══ Input data ══

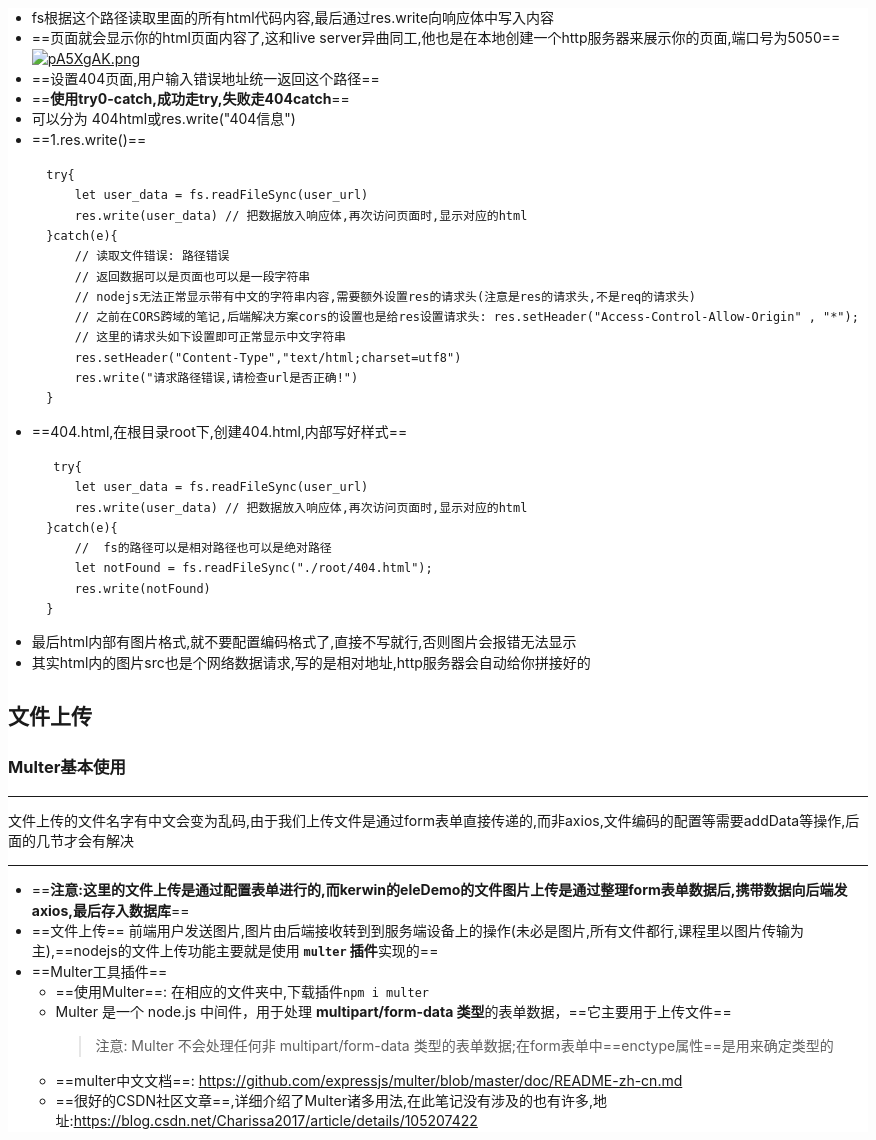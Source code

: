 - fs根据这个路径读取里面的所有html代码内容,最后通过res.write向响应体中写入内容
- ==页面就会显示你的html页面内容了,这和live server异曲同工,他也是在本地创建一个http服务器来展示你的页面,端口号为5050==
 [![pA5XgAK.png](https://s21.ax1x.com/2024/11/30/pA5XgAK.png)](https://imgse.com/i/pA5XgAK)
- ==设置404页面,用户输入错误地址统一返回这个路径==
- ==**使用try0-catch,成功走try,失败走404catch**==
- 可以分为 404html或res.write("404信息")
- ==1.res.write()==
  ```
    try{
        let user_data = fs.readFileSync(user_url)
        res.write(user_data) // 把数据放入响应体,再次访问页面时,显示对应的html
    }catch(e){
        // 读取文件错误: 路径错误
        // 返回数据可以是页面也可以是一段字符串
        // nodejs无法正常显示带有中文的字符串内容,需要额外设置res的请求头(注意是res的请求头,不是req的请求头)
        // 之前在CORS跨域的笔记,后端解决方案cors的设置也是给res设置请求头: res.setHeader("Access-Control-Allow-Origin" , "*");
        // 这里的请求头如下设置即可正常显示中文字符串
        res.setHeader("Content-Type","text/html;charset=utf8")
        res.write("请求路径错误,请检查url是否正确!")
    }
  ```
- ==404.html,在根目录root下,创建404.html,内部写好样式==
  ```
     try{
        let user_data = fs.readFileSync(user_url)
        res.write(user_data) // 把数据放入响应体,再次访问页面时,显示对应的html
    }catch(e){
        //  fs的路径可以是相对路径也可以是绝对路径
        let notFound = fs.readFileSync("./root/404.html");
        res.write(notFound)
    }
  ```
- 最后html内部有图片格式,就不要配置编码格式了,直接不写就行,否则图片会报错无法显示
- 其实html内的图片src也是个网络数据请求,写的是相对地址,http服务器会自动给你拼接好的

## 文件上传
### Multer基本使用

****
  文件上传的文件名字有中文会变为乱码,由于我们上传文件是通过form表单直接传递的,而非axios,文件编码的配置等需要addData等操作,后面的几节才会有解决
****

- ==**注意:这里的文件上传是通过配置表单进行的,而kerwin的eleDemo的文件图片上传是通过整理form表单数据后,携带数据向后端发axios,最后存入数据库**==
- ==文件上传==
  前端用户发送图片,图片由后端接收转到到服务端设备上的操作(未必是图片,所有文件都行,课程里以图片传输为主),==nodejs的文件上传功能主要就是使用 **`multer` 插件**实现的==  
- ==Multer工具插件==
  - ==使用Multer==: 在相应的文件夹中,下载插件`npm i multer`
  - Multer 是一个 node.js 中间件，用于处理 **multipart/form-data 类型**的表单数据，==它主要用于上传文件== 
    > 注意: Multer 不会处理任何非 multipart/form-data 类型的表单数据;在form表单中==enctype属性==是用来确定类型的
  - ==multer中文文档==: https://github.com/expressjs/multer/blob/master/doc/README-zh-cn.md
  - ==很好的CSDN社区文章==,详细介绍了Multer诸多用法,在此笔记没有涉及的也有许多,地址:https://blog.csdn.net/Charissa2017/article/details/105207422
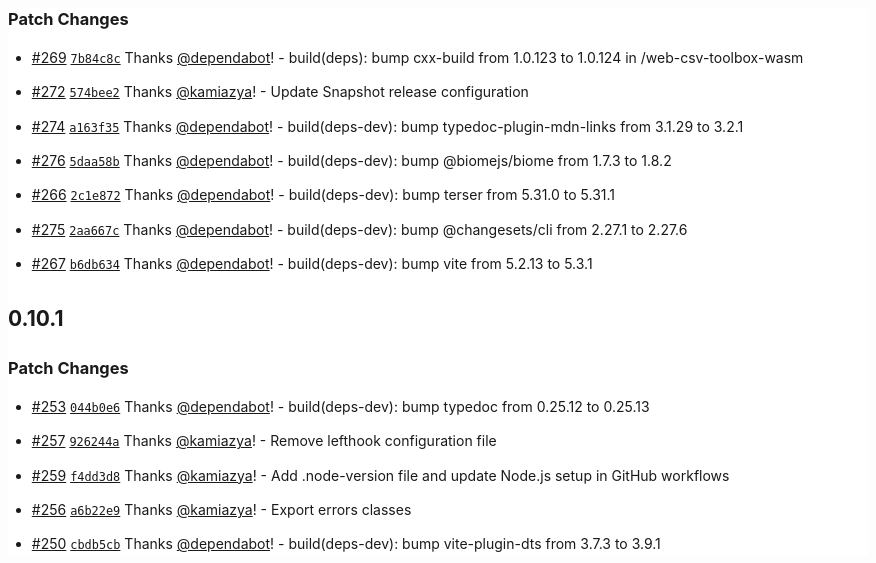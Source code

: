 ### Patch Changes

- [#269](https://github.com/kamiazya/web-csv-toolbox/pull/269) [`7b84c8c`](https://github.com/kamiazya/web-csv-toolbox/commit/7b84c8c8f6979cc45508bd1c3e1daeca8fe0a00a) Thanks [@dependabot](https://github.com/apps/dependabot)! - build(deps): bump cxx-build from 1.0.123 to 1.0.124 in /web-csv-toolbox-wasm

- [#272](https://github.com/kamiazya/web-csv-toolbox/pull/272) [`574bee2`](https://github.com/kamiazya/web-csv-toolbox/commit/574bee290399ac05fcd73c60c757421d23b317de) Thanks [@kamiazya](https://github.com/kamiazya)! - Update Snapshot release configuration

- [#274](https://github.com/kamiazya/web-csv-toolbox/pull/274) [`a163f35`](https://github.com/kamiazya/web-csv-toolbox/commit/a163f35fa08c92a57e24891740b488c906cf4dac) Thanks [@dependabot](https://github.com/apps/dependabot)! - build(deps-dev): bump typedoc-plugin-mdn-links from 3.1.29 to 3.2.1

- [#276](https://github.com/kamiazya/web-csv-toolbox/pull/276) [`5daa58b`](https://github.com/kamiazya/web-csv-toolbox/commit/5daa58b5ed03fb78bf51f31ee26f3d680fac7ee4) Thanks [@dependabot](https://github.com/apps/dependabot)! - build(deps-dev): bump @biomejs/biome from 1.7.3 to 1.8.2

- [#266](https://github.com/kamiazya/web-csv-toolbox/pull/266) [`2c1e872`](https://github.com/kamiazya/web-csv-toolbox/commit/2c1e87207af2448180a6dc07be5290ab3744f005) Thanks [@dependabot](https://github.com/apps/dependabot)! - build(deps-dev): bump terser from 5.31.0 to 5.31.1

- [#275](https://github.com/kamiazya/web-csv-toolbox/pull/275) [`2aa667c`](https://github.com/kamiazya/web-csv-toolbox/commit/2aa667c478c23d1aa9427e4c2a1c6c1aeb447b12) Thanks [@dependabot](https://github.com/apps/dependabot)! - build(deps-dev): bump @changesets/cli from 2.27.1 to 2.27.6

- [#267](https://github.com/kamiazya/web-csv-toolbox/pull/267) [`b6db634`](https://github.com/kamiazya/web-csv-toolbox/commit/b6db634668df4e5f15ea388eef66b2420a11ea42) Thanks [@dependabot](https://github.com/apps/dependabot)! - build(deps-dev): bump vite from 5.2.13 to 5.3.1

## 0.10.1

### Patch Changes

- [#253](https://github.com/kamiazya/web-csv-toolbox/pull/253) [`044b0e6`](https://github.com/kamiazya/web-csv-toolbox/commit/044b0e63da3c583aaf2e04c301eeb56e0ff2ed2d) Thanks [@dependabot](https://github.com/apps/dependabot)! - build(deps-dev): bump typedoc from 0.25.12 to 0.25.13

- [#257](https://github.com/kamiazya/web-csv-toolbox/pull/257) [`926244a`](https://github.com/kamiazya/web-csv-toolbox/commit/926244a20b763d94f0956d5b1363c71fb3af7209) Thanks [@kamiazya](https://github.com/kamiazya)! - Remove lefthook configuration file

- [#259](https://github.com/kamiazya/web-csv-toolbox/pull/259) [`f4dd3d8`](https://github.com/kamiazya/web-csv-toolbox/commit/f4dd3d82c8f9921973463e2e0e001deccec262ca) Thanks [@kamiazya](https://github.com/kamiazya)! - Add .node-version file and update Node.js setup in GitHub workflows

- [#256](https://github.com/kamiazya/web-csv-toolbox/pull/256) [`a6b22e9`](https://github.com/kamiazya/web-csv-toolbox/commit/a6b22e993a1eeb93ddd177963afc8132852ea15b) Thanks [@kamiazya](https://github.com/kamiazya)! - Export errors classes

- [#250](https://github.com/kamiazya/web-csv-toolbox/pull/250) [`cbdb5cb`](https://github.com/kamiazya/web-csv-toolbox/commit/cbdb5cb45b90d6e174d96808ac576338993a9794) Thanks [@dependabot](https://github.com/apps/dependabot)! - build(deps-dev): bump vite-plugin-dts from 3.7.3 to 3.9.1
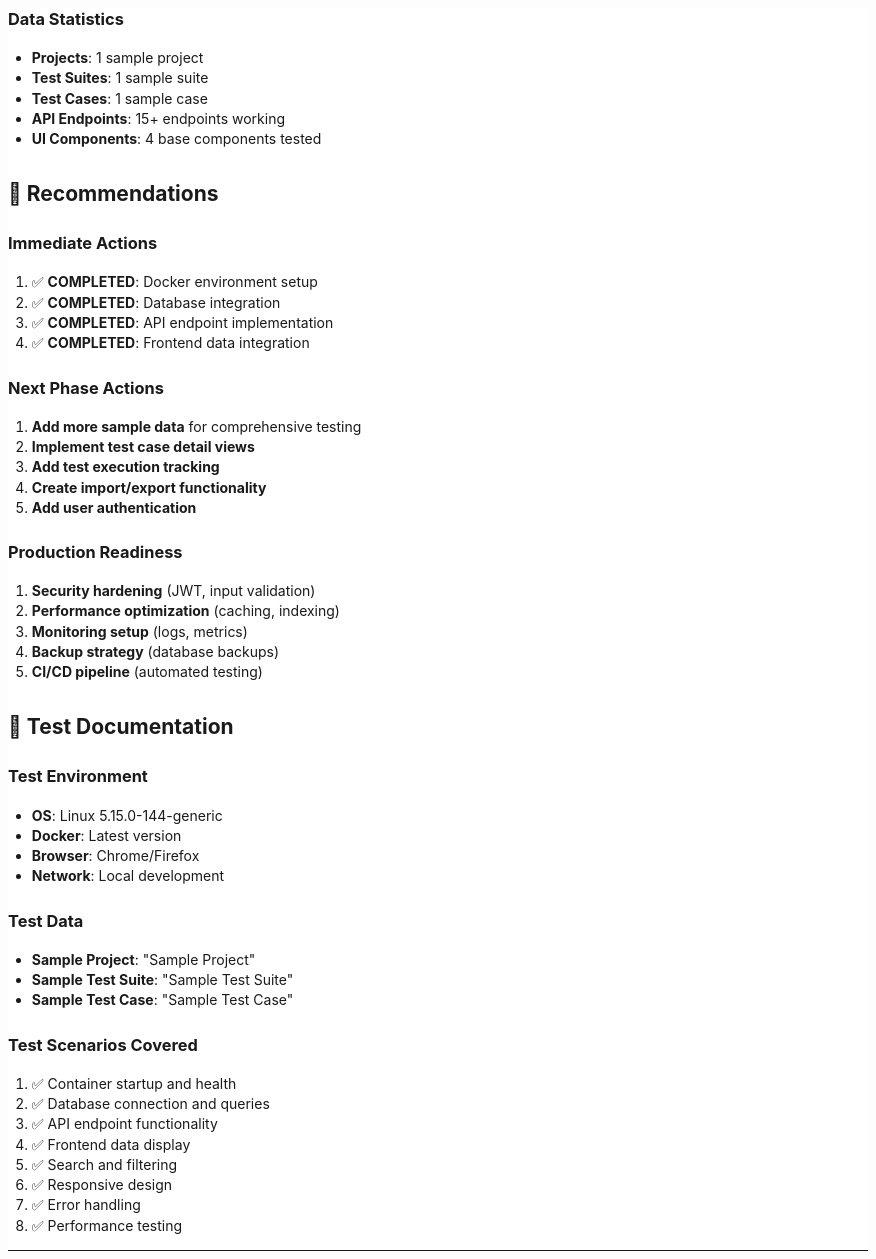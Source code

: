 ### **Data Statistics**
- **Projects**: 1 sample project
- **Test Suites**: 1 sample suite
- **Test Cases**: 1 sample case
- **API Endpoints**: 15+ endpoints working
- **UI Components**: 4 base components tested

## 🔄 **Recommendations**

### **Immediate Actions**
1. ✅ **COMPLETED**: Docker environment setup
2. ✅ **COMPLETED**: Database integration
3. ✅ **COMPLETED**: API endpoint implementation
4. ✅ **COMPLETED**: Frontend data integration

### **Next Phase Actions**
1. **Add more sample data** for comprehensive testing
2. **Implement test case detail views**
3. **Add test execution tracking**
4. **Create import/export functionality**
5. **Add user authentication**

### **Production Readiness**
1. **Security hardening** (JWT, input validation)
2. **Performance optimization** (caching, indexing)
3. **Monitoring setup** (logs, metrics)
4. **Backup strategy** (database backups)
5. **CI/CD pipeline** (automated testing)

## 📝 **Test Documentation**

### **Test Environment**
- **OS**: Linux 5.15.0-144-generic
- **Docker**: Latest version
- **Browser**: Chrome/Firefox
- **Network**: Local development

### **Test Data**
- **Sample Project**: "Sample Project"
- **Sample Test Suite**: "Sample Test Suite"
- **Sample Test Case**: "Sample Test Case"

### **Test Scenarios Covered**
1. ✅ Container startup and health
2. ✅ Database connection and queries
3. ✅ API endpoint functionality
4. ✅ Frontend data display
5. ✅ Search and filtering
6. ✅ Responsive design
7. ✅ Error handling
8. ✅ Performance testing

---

═══

-- Exercise prompt --
Looking at the records above, how many of their lines carry the string "notFound"? Answer with the number and nothing else.

-- Expected answer --
2